Fig. 2.

Control of a tumor cell population. (A–D) The optimal control profile under perfect information about $n_s$ and $n_r$ for different parameters of the cancer model. In the white areas, $\overline{u}=0$ (no drug), whereas in the gray areas, $\overline{u}=1$ (with drug). The arrows indicate the deterministic flow.
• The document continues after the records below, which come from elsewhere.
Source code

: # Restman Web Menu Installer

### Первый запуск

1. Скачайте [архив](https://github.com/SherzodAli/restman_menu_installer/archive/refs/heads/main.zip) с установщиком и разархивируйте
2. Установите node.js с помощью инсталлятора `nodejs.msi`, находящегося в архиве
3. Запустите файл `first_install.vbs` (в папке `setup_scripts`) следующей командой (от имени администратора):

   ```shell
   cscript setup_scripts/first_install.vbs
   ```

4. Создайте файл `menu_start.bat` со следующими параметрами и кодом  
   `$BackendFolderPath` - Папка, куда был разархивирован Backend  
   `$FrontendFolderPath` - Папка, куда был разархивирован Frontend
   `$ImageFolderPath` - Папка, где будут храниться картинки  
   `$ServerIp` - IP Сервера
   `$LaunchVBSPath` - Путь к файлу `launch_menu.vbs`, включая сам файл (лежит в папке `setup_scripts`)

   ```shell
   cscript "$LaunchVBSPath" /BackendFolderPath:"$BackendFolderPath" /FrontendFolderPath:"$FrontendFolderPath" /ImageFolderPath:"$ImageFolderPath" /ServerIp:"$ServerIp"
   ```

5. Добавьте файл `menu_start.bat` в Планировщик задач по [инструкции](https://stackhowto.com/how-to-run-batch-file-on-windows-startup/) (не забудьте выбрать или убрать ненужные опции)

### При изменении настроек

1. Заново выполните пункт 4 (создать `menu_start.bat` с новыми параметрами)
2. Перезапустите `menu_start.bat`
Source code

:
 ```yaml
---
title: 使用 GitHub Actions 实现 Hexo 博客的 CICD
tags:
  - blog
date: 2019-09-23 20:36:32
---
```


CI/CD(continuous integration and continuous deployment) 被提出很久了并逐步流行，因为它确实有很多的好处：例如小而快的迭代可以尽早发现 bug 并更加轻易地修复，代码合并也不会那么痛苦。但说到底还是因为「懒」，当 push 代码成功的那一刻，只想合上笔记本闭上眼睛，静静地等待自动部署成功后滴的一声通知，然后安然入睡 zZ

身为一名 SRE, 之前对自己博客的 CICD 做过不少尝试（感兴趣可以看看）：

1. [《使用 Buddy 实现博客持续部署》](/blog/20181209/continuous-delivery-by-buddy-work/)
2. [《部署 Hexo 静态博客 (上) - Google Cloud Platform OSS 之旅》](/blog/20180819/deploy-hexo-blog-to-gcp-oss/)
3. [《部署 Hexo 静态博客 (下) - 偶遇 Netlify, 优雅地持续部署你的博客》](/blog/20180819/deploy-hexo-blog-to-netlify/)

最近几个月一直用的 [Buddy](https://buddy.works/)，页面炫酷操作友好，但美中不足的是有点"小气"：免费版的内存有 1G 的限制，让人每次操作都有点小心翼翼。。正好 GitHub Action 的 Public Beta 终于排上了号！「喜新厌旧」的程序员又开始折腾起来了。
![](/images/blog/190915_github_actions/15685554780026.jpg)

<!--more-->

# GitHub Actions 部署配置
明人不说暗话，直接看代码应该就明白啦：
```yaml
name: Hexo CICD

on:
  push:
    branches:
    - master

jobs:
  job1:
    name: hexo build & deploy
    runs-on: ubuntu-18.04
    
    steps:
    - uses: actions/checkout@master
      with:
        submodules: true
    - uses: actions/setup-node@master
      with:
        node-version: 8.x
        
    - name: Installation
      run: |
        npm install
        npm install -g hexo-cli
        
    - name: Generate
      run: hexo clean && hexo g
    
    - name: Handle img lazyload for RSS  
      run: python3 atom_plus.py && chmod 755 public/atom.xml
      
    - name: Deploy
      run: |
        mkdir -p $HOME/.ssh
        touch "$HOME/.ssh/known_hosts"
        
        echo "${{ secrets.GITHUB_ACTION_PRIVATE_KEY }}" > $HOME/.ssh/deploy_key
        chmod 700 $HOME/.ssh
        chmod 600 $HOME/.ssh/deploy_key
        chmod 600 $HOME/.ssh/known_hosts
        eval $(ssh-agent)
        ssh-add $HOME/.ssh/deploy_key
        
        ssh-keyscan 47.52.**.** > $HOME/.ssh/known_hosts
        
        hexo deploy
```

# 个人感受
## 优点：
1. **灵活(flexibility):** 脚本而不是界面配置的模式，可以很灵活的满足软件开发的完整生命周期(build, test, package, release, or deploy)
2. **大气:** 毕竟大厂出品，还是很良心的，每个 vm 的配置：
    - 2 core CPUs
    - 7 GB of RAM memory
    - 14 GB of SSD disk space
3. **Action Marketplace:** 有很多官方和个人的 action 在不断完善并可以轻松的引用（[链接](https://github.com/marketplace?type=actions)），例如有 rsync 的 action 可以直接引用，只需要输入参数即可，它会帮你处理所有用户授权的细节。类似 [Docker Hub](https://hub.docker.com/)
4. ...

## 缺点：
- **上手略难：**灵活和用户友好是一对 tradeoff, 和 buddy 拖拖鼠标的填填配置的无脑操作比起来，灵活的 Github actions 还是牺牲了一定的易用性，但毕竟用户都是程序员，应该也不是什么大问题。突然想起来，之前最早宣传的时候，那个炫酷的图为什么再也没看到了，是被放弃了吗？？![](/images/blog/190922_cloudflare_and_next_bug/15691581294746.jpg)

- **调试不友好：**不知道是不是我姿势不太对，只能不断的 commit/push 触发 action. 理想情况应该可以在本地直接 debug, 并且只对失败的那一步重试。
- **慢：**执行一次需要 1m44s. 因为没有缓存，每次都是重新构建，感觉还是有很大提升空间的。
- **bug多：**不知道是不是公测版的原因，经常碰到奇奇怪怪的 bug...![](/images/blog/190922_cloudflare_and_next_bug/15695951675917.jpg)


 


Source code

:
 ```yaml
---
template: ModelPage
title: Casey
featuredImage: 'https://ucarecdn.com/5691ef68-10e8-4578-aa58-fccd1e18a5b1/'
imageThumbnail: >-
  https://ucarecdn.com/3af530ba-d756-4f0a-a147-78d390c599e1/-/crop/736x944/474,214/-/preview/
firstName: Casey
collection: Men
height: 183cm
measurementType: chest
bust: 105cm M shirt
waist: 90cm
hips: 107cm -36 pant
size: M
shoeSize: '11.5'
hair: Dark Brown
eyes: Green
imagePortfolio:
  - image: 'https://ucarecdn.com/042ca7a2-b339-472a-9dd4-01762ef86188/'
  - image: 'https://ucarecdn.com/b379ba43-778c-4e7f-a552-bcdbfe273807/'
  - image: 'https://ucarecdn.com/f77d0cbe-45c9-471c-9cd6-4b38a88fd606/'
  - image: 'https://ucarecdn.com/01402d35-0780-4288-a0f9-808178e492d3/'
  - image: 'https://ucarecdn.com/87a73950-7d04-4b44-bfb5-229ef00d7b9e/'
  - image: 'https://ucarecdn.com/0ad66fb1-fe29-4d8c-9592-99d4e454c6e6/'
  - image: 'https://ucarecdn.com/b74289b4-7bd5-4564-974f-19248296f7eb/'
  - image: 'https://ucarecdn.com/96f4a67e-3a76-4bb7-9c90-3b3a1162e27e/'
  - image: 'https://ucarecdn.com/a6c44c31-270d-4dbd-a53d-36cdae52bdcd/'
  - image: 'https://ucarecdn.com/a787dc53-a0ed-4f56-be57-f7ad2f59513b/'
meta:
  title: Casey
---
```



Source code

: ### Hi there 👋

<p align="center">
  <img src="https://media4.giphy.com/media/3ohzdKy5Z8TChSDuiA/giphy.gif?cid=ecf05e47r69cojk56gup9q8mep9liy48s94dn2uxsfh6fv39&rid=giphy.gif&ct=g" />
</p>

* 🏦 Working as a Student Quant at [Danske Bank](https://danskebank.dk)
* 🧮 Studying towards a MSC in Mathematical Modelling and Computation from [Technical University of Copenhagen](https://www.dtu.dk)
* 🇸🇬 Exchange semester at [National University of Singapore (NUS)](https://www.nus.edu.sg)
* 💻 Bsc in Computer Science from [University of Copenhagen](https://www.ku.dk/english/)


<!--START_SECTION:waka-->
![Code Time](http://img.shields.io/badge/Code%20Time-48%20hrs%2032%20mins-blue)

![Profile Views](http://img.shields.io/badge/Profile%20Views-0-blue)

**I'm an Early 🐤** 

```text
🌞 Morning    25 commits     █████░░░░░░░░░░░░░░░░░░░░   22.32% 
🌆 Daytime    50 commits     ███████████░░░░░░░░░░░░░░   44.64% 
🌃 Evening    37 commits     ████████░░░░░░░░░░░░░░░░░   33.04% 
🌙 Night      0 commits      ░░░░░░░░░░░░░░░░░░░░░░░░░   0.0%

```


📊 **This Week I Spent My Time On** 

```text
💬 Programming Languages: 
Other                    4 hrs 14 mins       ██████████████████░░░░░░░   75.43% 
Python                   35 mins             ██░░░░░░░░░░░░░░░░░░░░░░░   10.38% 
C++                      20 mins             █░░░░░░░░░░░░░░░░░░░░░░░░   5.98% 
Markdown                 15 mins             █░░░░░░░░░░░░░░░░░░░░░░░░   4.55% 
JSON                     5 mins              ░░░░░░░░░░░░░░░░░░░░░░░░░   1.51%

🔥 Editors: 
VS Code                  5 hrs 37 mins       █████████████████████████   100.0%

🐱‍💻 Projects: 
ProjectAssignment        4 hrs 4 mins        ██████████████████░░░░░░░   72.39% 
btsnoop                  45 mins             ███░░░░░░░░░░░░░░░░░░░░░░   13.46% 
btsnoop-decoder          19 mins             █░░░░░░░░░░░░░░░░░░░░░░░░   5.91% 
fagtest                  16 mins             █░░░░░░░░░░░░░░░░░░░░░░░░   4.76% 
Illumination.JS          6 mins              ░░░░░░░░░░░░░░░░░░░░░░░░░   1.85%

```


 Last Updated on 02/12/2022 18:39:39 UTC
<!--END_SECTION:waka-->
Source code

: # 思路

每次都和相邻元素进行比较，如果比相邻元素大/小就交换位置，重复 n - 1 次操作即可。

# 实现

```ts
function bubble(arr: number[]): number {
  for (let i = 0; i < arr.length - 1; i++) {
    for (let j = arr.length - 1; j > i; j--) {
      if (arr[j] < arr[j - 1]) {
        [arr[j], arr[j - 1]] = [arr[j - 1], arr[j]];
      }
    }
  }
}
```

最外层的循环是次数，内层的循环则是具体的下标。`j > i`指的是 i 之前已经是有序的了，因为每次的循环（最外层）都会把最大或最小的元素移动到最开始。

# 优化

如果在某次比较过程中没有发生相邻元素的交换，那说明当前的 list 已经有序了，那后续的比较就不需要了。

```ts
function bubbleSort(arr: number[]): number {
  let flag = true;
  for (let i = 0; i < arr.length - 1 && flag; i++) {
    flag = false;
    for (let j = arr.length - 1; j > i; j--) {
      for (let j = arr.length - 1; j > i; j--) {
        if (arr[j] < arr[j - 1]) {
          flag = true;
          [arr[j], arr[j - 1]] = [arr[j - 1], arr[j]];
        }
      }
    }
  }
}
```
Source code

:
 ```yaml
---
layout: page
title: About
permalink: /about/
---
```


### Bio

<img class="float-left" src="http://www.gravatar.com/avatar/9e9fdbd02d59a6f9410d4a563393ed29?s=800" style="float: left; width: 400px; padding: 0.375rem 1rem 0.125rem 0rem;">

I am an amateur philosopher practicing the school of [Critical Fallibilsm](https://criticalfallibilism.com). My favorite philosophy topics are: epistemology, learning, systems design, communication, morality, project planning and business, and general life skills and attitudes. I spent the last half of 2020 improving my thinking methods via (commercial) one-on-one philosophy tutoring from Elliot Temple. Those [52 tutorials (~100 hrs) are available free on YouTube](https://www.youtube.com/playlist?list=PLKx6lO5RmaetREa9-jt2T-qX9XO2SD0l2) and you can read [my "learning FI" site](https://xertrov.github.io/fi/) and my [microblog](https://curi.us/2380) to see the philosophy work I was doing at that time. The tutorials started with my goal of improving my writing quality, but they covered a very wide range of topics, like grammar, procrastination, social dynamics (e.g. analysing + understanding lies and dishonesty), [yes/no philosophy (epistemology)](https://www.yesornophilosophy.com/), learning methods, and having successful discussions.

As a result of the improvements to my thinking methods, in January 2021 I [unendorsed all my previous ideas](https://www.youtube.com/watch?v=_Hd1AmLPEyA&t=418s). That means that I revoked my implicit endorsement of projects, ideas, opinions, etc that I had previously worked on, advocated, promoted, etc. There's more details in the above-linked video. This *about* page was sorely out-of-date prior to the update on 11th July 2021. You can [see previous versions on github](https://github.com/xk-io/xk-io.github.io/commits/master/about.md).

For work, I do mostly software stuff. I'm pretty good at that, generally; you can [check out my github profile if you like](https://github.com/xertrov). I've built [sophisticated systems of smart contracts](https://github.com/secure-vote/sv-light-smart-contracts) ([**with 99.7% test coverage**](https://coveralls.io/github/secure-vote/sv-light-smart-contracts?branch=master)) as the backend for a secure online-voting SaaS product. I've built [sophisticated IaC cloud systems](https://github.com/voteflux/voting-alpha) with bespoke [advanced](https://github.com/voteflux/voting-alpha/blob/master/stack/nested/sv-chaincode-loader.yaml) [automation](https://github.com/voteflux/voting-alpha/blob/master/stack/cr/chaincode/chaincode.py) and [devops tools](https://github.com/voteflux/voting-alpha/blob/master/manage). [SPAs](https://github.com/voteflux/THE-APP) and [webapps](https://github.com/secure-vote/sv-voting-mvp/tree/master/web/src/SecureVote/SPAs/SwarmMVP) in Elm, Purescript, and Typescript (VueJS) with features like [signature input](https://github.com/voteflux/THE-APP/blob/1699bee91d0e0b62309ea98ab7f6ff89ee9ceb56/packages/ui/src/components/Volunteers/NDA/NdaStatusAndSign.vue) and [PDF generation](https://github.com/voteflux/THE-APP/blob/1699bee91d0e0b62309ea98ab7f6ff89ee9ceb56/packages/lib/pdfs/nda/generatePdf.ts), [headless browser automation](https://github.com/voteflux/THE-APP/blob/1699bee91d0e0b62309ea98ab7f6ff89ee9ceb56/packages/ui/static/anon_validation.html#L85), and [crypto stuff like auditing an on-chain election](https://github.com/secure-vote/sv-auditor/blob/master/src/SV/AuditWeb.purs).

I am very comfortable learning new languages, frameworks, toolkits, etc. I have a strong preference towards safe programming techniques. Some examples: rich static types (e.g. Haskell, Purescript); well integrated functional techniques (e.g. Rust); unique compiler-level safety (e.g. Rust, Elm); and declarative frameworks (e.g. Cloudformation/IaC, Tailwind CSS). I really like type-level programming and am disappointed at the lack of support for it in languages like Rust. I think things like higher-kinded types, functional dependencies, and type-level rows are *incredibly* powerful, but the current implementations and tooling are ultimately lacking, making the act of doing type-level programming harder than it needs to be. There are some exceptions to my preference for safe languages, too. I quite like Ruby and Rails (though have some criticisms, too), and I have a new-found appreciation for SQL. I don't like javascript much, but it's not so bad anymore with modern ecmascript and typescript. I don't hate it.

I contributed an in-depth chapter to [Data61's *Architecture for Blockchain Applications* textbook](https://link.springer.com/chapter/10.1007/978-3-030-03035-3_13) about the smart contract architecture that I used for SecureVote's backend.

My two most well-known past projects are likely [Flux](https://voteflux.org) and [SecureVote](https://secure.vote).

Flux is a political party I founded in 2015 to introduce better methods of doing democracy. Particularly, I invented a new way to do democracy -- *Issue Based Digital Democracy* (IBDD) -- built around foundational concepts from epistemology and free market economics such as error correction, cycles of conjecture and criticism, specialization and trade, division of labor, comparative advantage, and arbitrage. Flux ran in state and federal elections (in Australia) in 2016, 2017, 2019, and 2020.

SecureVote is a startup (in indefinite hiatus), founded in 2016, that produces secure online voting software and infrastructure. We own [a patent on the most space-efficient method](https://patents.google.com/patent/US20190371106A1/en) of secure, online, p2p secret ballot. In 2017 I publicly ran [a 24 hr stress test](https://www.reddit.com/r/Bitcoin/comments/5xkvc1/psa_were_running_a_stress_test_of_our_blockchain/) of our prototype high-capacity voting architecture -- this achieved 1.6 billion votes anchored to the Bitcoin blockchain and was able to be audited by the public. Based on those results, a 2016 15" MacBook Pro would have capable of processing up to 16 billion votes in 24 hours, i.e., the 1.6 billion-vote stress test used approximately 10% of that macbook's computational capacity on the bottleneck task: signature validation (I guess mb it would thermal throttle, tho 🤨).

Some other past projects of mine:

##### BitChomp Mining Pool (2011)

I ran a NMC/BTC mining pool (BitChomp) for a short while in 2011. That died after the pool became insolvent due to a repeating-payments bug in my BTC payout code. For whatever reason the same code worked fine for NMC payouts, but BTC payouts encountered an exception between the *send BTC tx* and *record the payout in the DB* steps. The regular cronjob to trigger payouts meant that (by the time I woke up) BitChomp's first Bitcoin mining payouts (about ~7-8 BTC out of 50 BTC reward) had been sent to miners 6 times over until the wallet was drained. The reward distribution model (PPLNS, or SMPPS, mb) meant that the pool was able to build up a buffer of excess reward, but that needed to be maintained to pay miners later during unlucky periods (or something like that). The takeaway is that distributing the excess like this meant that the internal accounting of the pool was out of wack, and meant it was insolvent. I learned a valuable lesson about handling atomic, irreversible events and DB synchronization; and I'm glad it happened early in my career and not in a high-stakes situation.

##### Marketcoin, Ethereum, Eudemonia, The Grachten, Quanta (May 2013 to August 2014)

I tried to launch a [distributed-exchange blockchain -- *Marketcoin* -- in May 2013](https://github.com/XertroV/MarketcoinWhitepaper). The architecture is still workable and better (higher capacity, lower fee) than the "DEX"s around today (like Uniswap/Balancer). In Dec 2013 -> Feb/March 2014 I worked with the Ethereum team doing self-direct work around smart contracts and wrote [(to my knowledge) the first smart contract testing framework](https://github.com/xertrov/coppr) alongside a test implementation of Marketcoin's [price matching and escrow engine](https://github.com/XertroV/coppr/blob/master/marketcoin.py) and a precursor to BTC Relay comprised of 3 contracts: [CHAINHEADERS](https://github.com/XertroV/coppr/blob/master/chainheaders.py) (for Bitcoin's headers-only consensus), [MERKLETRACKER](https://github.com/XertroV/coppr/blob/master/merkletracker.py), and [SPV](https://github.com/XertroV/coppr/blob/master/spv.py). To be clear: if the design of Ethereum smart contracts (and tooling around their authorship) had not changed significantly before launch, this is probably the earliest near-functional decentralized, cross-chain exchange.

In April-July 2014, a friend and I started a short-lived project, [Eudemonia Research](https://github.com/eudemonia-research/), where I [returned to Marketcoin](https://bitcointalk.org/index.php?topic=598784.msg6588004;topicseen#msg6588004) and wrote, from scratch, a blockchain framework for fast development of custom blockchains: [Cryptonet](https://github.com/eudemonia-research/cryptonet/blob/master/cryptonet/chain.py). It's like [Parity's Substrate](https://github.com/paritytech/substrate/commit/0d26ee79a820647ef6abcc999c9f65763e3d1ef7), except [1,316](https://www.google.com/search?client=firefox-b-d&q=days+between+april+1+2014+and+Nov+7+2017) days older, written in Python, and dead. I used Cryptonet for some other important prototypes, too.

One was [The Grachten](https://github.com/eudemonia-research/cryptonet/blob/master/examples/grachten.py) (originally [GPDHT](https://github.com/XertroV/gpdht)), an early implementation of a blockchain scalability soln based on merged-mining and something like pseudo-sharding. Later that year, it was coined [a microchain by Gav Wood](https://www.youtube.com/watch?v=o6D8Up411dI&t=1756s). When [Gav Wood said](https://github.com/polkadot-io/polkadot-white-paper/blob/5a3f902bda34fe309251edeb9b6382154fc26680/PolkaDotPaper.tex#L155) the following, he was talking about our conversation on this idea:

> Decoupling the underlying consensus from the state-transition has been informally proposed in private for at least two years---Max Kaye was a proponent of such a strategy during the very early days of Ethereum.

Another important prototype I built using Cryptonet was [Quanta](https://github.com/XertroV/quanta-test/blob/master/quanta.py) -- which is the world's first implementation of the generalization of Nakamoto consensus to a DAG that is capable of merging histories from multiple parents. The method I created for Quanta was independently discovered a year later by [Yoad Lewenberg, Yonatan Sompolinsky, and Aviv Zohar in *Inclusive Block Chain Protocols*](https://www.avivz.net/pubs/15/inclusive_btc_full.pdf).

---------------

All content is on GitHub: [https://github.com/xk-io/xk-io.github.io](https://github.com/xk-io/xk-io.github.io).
All profiles were calculated via Eq. 9 with $T=K/\nu$ generations and $K=500$ with an absorbing boundary at $N=750$. The sample trajectories were simulated with $K={10}^4$ and controlled according to these profiles. The coloring of the trajectories shows the temporal evolution from blue to red. (A) When selection against resistance is stronger than driver emergence, $\alpha \gg \nu$, the optimal protocol is to wait until resistant cells are cleared from the system before the drug is applied. (B) For higher driver emergence rates, the drug is applied earlier, which can lead to cycles. (C) For drug-sensitive $\left({\varphi }_s\gg \gamma \right)$ and drug-addicted cells $\left({\varphi }_r\gg \gamma \right)$ with high mutation $\left(\mu \gg 1\right)$, the control in the symmetric case $\left({\varphi }_s={\varphi }_r\right)$ is a simple majority rule and very effective. (D) For smaller mutation $\left(\mu =1\right)$, the optimal strategy first homogenizes the tumor before trying to remove it.